Saved data entries:
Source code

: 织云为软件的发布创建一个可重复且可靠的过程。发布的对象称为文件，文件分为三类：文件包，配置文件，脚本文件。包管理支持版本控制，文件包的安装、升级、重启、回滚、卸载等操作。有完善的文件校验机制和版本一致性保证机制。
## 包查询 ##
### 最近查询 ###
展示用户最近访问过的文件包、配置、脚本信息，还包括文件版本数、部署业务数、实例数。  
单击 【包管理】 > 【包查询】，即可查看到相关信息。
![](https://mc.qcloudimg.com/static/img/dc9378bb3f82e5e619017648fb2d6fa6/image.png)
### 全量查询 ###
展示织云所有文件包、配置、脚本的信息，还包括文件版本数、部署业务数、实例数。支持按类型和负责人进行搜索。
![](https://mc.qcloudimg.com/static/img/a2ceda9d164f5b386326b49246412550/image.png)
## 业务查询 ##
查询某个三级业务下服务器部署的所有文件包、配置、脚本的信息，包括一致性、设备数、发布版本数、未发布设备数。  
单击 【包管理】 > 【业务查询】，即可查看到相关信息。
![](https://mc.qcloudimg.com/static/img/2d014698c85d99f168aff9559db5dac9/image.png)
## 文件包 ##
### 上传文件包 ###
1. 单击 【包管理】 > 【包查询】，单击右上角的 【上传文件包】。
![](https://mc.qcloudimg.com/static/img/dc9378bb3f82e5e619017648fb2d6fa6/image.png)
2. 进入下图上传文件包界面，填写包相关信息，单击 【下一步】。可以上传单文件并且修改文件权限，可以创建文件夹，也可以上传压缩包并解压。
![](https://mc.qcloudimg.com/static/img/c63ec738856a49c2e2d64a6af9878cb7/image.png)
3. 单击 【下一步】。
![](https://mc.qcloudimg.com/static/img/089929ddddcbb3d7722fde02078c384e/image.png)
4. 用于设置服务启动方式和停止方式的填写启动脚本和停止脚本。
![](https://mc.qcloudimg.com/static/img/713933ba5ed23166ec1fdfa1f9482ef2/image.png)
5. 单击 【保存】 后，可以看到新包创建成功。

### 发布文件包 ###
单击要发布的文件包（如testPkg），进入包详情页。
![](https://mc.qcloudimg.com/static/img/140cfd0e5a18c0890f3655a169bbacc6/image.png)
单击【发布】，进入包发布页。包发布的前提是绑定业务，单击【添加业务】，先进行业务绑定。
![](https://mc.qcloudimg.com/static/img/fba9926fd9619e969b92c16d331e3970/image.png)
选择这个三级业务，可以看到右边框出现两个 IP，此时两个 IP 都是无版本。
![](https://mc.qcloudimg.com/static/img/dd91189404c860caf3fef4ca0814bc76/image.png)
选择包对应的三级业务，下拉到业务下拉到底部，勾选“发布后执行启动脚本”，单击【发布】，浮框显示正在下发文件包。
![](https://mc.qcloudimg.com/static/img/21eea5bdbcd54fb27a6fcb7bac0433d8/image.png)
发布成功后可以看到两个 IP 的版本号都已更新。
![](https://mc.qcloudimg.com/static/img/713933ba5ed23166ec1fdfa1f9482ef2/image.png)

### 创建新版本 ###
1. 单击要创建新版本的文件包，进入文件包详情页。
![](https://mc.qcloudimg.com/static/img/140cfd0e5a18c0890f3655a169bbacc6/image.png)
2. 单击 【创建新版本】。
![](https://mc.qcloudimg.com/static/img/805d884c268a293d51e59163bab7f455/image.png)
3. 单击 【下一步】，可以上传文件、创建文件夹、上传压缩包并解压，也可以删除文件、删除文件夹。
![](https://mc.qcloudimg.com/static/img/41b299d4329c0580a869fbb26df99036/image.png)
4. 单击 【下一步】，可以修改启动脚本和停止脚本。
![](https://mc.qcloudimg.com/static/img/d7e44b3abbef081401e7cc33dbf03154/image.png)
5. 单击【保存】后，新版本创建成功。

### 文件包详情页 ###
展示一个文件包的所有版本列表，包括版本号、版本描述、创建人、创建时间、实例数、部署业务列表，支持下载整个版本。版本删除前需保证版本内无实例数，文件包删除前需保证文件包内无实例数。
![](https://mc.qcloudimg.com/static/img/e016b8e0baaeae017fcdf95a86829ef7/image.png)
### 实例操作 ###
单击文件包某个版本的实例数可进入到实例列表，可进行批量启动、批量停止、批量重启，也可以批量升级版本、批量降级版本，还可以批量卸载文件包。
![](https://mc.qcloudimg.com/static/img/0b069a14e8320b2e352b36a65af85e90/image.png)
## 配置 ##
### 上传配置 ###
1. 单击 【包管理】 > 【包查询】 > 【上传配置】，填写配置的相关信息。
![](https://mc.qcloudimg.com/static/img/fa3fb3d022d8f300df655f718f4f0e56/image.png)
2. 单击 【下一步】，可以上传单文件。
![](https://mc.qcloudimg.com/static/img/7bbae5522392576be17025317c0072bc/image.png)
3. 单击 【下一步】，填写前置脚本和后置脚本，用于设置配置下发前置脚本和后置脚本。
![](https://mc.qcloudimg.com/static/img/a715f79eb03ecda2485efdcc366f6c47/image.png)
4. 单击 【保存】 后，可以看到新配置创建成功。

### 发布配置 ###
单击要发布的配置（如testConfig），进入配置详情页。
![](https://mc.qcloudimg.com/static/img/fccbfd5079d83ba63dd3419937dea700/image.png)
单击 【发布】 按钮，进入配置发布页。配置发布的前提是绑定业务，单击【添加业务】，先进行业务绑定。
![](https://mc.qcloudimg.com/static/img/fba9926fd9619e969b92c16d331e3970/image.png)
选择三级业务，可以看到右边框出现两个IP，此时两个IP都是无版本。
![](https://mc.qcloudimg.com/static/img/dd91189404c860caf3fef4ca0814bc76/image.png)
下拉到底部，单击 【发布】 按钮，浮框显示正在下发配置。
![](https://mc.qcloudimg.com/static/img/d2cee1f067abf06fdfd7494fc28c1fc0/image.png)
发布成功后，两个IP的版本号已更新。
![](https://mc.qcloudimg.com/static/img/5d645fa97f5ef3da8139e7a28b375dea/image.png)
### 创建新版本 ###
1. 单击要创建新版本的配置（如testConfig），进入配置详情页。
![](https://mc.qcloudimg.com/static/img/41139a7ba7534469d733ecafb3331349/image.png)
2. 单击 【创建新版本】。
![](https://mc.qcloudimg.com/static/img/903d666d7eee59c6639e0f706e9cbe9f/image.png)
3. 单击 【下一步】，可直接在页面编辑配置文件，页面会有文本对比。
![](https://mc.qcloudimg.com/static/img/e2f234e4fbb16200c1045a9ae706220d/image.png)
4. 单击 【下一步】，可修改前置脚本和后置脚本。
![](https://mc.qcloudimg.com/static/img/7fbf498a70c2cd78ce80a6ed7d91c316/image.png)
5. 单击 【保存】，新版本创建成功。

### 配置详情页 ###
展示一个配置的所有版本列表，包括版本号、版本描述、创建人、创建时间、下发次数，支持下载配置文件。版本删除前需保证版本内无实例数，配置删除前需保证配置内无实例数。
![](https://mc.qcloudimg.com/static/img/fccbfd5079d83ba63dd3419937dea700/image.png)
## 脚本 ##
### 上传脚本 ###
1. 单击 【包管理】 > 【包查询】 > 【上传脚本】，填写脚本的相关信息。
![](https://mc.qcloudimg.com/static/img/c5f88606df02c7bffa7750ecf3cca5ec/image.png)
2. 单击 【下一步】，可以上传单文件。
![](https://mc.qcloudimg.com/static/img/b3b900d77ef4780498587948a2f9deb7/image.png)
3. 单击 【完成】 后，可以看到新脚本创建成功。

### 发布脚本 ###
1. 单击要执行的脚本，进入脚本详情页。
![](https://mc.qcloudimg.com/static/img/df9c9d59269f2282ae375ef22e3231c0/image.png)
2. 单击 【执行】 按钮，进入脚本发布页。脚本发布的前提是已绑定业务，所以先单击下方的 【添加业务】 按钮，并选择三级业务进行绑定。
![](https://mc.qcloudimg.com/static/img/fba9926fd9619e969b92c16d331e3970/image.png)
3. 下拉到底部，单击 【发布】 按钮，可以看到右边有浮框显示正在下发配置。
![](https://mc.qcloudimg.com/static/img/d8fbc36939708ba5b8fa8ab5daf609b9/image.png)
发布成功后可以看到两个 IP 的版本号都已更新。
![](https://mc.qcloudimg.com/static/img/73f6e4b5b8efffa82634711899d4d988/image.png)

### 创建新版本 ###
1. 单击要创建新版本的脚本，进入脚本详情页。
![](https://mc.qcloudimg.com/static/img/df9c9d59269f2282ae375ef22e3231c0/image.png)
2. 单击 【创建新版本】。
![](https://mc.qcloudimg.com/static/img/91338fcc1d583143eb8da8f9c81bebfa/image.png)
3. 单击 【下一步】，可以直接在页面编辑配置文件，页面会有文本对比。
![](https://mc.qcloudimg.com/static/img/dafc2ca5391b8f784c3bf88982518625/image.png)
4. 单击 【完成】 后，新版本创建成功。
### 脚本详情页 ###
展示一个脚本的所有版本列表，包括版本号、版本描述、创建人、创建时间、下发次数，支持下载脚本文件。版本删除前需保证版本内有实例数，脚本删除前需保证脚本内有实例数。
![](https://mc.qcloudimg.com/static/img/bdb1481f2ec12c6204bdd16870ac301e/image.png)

> _Exercise directions_
Could you set down, exactly as written, the lines above between the one holding "展示一个文件包的所有版本列表" and the one holding "3. 单击 【下一步】，填写前置脚本和后置脚本，用于设置配置下发前置脚本和后置脚本。", inclusive, and nothing more?

> _Solution for this exercise_
展示一个文件包的所有版本列表，包括版本号、版本描述、创建人、创建时间、实例数、部署业务列表，支持下载整个版本。版本删除前需保证版本内无实例数，文件包删除前需保证文件包内无实例数。
![](https://mc.qcloudimg.com/static/img/e016b8e0baaeae017fcdf95a86829ef7/image.png)
### 实例操作 ###
单击文件包某个版本的实例数可进入到实例列表，可进行批量启动、批量停止、批量重启，也可以批量升级版本、批量降级版本，还可以批量卸载文件包。
![](https://mc.qcloudimg.com/static/img/0b069a14e8320b2e352b36a65af85e90/image.png)
## 配置 ##
### 上传配置 ###
1. 单击 【包管理】 > 【包查询】 > 【上传配置】，填写配置的相关信息。
![](https://mc.qcloudimg.com/static/img/fa3fb3d022d8f300df655f718f4f0e56/image.png)
2. 单击 【下一步】，可以上传单文件。
![](https://mc.qcloudimg.com/static/img/7bbae5522392576be17025317c0072bc/image.png)
3. 单击 【下一步】，填写前置脚本和后置脚本，用于设置配置下发前置脚本和后置脚本。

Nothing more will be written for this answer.